# New QSI Plug and Play for USA Trains locos.



## Greg Elmassian (Jan 3, 2008)

OK, got permission to show some pictures of the new QSI plug and play system for the USA Trains locomotives.

This is a combination sound and motor decoder, and also works on DC and interfaces with AirWire, just like the current Aristocraft QSI system.

Since there is no socket in a USAT, the setup is different.

USAT has a single "mother board" which has 4 switches, and the electrics for the different voltages for the different lamps. Everything connects to this board.

QSI did something clever, you basically unplug everything from the USAT board, take out 2 screws, and swap in the QSI system, which has the same shape, and the 4 switches.

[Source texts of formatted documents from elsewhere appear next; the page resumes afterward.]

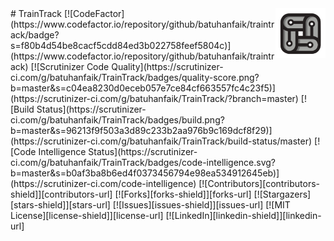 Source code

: <a href="https://github.com/batuhanfaik/TrainTrack/">
<img src="/img/traintrack_logo.png" align="right" alt="Train Track" height="80"/></a>
# TrainTrack
[![CodeFactor](https://www.codefactor.io/repository/github/batuhanfaik/traintrack/badge?s=f80b4d54be8cacf5cdd84ed3b022758feef5804c)](https://www.codefactor.io/repository/github/batuhanfaik/traintrack) [![Scrutinizer Code Quality](https://scrutinizer-ci.com/g/batuhanfaik/TrainTrack/badges/quality-score.png?b=master&s=c04ea8230d0eceb057e7ce84cf663557fc4c23f5)](https://scrutinizer-ci.com/g/batuhanfaik/TrainTrack/?branch=master) [![Build Status](https://scrutinizer-ci.com/g/batuhanfaik/TrainTrack/badges/build.png?b=master&s=96213f9f503a3d89c233b2aa976b9c169dcf8f29)](https://scrutinizer-ci.com/g/batuhanfaik/TrainTrack/build-status/master) [![Code Intelligence Status](https://scrutinizer-ci.com/g/batuhanfaik/TrainTrack/badges/code-intelligence.svg?b=master&s=b0af3ba8b6ed4f0373456794e98ea534912645eb)](https://scrutinizer-ci.com/code-intelligence)
[![Contributors][contributors-shield]][contributors-url] [![Forks][forks-shield]][forks-url] [![Stargazers][stars-shield]][stars-url] [![Issues][issues-shield]][issues-url] [![MIT License][license-shield]][license-url] [![LinkedIn][linkedin-shield]][linkedin-url]

<!-- MARKDOWN LINKS & IMAGES -->
<!-- https://www.markdownguide.org/basic-syntax/#reference-style-links -->
[contributors-shield]: https://img.shields.io/github/contributors/othneildrew/Best-README-Template.svg?style=flat-square
[contributors-url]: https://github.com/othneildrew/Best-README-Template/graphs/contributors
[forks-shield]: https://img.shields.io/github/forks/othneildrew/Best-README-Template.svg?style=flat-square
[forks-url]: https://github.com/othneildrew/Best-README-Template/network/members
[stars-shield]: https://img.shields.io/github/stars/othneildrew/Best-README-Template.svg?style=flat-square
[stars-url]: https://github.com/othneildrew/Best-README-Template/stargazers
[issues-shield]: https://img.shields.io/github/issues/othneildrew/Best-README-Template.svg?style=flat-square
[issues-url]: https://github.com/othneildrew/Best-README-Template/issues
[license-shield]: https://img.shields.io/github/license/othneildrew/Best-README-Template.svg?style=flat-square
[license-url]: https://github.com/othneildrew/Best-README-Template/blob/master/LICENSE.txt
[linkedin-shield]: https://img.shields.io/badge/-LinkedIn-black.svg?style=flat-square&logo=linkedin&colorB=555
[linkedin-url]: https://linkedin.com/in/othneildrew
[product-screenshot]: images/screenshot.png
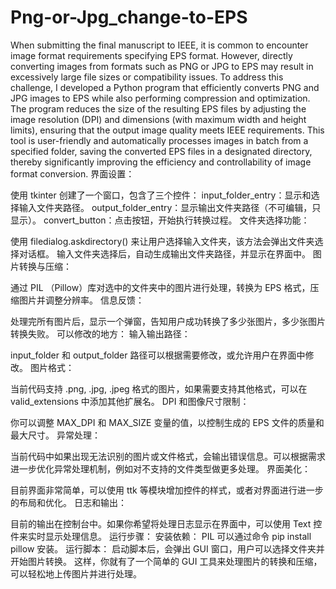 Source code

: # Png-or-Jpg_change-to-EPS
When submitting the final manuscript to IEEE, it is common to encounter image format requirements specifying EPS format. However, directly converting images from formats such as PNG or JPG to EPS may result in excessively large file sizes or compatibility issues. To address this challenge, I developed a Python program that efficiently converts PNG and JPG images to EPS while also performing compression and optimization. The program reduces the size of the resulting EPS files by adjusting the image resolution (DPI) and dimensions (with maximum width and height limits), ensuring that the output image quality meets IEEE requirements. This tool is user-friendly and automatically processes images in batch from a specified folder, saving the converted EPS files in a designated directory, thereby significantly improving the efficiency and controllability of image format conversion.
界面设置：

使用 tkinter 创建了一个窗口，包含了三个控件：
input_folder_entry：显示和选择输入文件夹路径。
output_folder_entry：显示输出文件夹路径（不可编辑，只显示）。
convert_button：点击按钮，开始执行转换过程。
文件夹选择功能：

使用 filedialog.askdirectory() 来让用户选择输入文件夹，该方法会弹出文件夹选择对话框。
输入文件夹选择后，自动生成输出文件夹路径，并显示在界面中。
图片转换与压缩：

通过 PIL （Pillow）库对选中的文件夹中的图片进行处理，转换为 EPS 格式，压缩图片并调整分辨率。
信息反馈：

处理完所有图片后，显示一个弹窗，告知用户成功转换了多少张图片，多少张图片转换失败。
可以修改的地方：
输入输出路径：

input_folder 和 output_folder 路径可以根据需要修改，或允许用户在界面中修改。
图片格式：

当前代码支持 .png, .jpg, .jpeg 格式的图片，如果需要支持其他格式，可以在 valid_extensions 中添加其他扩展名。
DPI 和图像尺寸限制：

你可以调整 MAX_DPI 和 MAX_SIZE 变量的值，以控制生成的 EPS 文件的质量和最大尺寸。
异常处理：

当前代码中如果出现无法识别的图片或文件格式，会输出错误信息。可以根据需求进一步优化异常处理机制，例如对不支持的文件类型做更多处理。
界面美化：

目前界面非常简单，可以使用 ttk 等模块增加控件的样式，或者对界面进行进一步的布局和优化。
日志和输出：

目前的输出在控制台中。如果你希望将处理日志显示在界面中，可以使用 Text 控件来实时显示处理信息。
运行步骤：
安装依赖：
PIL 可以通过命令 pip install pillow 安装。
运行脚本：
启动脚本后，会弹出 GUI 窗口，用户可以选择文件夹并开始图片转换。
这样，你就有了一个简单的 GUI 工具来处理图片的转换和压缩，可以轻松地上传图片并进行处理。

I'm sure there will be tons of questions, so I will start by showing this production unit. The QSI "system" consists of a main board and a daughter board. You use this system to replace the stock USAT board in your loco.


The picture below shows a top view of the QSI system.The stock USAT board has the same outline and mounting holes. The QSI has a lot more sockets on it though. You notice the microprocessor is on the small "daughter board"

(This daughter board is NOT the same as the single QSI board used in Aristo locos). 










The underside of the QSI system has the slide switches jut like your stock USAT board has, in the same layout, thus utilizing the original slots in the bottom of your USAT loco, and letting you continue to control the motor, sound, lights, and smoke unit.









From the side, you can see the daughter board that has the DCC/DC decoder "brains" on it. It is not intended to be used separately. To be clear, the main microprocessor for motor control and sound is here.









Agai, to install, you unplug the existing wires from the stock board, and basically plug them back into the new board "set".

What you see in these pictures is more connectors than the USAT board.

This is because different USAT locos use different connectors for lighting, and also different voltages. This single system has enough different sockets, so it accommodates 95% of the USAT locos.

Regards, Greg


----------



## Truthman (Dec 13, 2008)

Hallelujah! When is it going to be available retail?


----------



## Truthman (Dec 13, 2008)

On a Aristo GP40 for example you can take off the top (dynamic brake blister in my units case) and expose the switches. Why can't Aristo or USAt just make that whole board removeable from the top so we don't have practically disassemble the whole unit to add boards, electronics, etc?


----------



## planenut (Jan 4, 2008)

thanks for the fotos looking very much forward to this for my usa fleet



thanks 
jon


----------



## TonyWalsham (Jan 2, 2008)

Greg, is this new QSI - USAT PnP socket pin compatible with AC and Bachmann sockets, and also take other ESC's that fit them?


----------



## Greg Elmassian (Jan 3, 2008)

Truthman:

That's a great idea. Unfortunately, we have history to contend with here. Aristo standardized on their socket a while ago, and it could be placed up in the shell I suppose. USAT has had switches on the underside of the loco forever, so the board is on the underside. 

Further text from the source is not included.